# Homemade creamer



## homesteader25 (May 8, 2014)

I want to avoid buying the soy enriched crap that they call creamer at the store. I have milk and cream from my cow... so all is within reach. I know half and half is 1 cup of milk and one fourth cup of cream but do I need to cook it a bit to make the cream uniform with the milk instead of separating to the top? I also wanted to make it slightly sweet so I don't need to add sugar to my coffee. Any suggestions?


----------



## Gretchen Ann (Aug 30, 2010)

I just slightly shake up the milk container and pour into my coffee. It is probably more cream than milky but it tastes good to me.

I can't help with sweetness in coffee. I think adding more cream might help, but I'm no expert, I don't use sugar in my coffee.


----------



## mosepijo (Oct 21, 2008)

I use Organic Valley hazelnut half and half. Just enough sweetness and cream.


----------



## Lilith (Dec 29, 2012)

I use half and half with flavoring syrup intended for Italian sodas and coffee shops .... ok, I just busted myself on my one guilty pleasure. It's probably not good for you at all.


----------



## lexierowsell (Dec 10, 2013)

I find the cream that floats on my grass-fed jersey milk entirely sweet enough, so no help here with my coffee. 
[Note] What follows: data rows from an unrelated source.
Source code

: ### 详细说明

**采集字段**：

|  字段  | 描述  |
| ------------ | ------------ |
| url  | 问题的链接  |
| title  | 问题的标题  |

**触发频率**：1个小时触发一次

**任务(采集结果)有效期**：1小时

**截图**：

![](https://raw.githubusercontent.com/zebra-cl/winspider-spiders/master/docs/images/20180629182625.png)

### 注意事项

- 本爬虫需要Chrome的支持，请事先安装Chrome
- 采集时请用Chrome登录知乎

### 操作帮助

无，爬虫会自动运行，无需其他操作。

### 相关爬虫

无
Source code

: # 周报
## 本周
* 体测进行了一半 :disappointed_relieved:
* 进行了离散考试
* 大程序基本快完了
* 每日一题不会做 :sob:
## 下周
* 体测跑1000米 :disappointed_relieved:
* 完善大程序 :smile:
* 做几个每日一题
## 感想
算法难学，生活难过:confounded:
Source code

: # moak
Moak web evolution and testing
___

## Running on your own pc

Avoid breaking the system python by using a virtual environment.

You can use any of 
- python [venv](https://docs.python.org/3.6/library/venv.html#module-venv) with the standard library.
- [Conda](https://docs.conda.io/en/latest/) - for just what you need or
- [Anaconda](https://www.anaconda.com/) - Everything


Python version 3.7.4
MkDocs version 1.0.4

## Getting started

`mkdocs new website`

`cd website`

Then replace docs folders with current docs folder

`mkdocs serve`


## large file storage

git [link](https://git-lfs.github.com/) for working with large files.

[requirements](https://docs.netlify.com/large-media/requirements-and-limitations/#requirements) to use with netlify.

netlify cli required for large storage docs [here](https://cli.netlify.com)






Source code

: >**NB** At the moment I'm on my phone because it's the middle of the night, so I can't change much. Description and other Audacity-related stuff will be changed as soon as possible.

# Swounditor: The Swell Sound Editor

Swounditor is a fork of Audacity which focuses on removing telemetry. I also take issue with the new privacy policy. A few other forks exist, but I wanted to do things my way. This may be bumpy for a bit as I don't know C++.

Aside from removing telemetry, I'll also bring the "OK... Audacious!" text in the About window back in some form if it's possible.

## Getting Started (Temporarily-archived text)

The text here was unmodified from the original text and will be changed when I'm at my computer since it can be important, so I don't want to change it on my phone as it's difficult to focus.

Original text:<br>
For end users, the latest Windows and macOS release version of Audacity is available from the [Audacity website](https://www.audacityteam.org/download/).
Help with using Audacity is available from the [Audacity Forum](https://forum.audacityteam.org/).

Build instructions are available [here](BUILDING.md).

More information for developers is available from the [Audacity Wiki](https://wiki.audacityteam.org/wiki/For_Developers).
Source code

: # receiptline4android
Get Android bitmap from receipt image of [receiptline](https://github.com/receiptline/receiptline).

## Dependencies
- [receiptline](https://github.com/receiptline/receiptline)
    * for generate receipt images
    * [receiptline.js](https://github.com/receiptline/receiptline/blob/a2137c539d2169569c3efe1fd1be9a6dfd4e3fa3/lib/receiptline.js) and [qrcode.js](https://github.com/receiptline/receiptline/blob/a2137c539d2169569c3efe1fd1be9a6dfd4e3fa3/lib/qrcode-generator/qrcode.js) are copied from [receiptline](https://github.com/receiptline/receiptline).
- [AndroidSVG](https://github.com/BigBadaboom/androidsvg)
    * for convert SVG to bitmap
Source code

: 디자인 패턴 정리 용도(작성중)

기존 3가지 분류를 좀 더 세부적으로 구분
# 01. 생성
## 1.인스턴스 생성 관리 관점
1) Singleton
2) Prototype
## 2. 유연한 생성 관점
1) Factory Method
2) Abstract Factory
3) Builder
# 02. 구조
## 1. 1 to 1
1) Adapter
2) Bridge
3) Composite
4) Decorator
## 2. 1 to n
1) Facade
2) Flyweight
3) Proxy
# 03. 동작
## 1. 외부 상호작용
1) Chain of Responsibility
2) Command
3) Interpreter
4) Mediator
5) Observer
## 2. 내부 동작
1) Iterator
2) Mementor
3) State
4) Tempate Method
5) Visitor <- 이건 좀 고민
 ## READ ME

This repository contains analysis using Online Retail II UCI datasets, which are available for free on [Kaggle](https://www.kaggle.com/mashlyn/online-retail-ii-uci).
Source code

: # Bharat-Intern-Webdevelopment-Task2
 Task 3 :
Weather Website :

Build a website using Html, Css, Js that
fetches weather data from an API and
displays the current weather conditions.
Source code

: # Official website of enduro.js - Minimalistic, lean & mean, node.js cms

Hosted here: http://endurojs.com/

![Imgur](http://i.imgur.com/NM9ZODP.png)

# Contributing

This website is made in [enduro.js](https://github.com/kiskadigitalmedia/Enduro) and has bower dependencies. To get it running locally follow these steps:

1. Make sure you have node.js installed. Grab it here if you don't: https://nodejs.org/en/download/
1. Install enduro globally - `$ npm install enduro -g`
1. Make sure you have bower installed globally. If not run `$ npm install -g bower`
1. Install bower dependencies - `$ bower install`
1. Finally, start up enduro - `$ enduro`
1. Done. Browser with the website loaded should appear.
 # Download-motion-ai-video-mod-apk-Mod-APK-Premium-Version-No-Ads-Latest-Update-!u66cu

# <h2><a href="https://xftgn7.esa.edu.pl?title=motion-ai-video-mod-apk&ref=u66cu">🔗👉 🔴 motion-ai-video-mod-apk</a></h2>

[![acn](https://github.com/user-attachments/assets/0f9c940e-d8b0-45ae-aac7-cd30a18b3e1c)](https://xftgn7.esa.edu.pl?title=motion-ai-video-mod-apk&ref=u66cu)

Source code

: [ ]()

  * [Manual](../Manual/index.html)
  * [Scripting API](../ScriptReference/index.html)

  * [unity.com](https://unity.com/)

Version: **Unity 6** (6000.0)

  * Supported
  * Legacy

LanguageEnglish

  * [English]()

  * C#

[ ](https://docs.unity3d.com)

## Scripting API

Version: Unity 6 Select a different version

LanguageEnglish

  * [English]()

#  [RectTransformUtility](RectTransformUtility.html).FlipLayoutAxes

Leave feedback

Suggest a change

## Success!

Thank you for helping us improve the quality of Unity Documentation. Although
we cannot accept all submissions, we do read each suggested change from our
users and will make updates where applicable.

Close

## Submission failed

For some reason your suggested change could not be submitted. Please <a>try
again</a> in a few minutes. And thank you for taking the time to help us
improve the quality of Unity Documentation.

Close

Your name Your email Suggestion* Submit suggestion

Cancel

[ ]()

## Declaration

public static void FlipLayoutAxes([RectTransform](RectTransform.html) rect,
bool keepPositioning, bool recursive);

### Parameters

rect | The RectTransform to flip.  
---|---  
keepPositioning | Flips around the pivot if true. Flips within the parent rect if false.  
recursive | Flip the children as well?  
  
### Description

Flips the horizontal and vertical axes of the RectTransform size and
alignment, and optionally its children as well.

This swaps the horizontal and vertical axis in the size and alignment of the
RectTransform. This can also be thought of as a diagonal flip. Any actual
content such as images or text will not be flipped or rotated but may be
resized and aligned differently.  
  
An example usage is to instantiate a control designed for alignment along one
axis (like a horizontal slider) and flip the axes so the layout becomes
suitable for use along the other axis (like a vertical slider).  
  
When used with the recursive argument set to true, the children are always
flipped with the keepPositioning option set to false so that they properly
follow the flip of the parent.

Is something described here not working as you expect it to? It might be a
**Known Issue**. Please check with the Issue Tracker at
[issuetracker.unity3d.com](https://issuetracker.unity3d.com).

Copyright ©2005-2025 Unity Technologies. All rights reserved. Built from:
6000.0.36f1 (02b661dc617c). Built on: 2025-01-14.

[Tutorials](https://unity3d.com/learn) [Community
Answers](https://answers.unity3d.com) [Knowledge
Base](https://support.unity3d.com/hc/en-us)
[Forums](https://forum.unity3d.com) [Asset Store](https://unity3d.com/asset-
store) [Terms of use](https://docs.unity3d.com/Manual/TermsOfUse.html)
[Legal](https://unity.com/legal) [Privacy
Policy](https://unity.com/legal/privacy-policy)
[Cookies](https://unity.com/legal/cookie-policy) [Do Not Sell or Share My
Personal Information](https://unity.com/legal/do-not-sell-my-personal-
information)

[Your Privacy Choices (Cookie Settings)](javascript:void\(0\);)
I did an experiment for a month where I lived exclusively on raw milk from my cows. When I wanted something sweet, I added about a tablespoon of maple syrup from a friend's sugar bush to a mug of milk and warmed it; it was phenomenal. Maybe that would work for your creamer!


----------



## hickerbillywife (Feb 28, 2014)

They make coffee flavoring syrup. I have Torani sugar free vanilla. It came as a sample with my coffee maker but I'd bet you can buy it in other flavors.


----------



## homesteader25 (May 8, 2014)

Use to use it lol


----------



## Vickivail98 (Sep 26, 2014)

I pull the cream off the top of a gallon of milk, (about 1.5 cups) add a tablespoon of cocoa powder, a tablespoon of sugar and a few drops of peppermint oil and vanilla. I find that it stays fresh for at least 5-6 days. I don't see any reason that you couldn't just add the sugar, because it's just fresh cream I don't add much to each cup.


----------



## HorsesNGoats (Feb 5, 2015)

Could try Pinterest recipes. Mix up your cream, maybe try a little cinnamon with your sugar!


----------



## Wyobuckaroo (Dec 30, 2011)

One thing I mix up occasionally and enjoy....

1 can sweetened condensed milk
1 equal amount whole milk
1/4 to 1/3 cup syrup
Mix up, put in a cleaned out, recycled bought creamer bottle and keep in the fridge...
Raspberry is my favorite... And I like it strong...

Enjoy


----------